Stored data:
■ ■ ■
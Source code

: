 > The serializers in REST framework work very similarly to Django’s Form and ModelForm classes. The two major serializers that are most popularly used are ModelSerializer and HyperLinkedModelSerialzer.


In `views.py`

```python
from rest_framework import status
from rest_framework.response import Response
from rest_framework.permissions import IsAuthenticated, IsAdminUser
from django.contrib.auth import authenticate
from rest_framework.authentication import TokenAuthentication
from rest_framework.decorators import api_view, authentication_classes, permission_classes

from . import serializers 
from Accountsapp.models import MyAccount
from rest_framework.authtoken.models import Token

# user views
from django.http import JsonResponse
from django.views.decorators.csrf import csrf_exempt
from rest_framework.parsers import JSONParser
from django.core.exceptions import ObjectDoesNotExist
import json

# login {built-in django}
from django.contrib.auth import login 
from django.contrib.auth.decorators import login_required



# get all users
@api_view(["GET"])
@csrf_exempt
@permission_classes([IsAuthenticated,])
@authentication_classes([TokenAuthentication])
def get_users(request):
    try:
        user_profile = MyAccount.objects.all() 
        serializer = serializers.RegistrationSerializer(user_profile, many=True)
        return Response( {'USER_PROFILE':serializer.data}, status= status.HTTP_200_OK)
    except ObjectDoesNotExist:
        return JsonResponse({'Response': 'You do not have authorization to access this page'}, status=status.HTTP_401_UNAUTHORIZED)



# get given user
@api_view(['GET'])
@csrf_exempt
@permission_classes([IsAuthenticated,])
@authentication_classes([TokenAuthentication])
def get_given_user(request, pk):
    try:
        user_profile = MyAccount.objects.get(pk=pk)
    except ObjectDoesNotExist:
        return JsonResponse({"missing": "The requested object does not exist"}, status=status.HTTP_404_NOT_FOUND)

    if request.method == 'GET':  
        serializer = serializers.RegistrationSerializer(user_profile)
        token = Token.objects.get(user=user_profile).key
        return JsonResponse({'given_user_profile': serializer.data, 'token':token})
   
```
■ ■ ■
> _What to do_: Show every line in the records above that contains the word "JsonResponse".

> _The completed task_:
from django.http import JsonResponse
        return JsonResponse({'Response': 'You do not have authorization to access this page'}, status=status.HTTP_401_UNAUTHORIZED)
        return JsonResponse({"missing": "The requested object does not exist"}, status=status.HTTP_404_NOT_FOUND)
        return JsonResponse({'given_user_profile': serializer.data, 'token':token})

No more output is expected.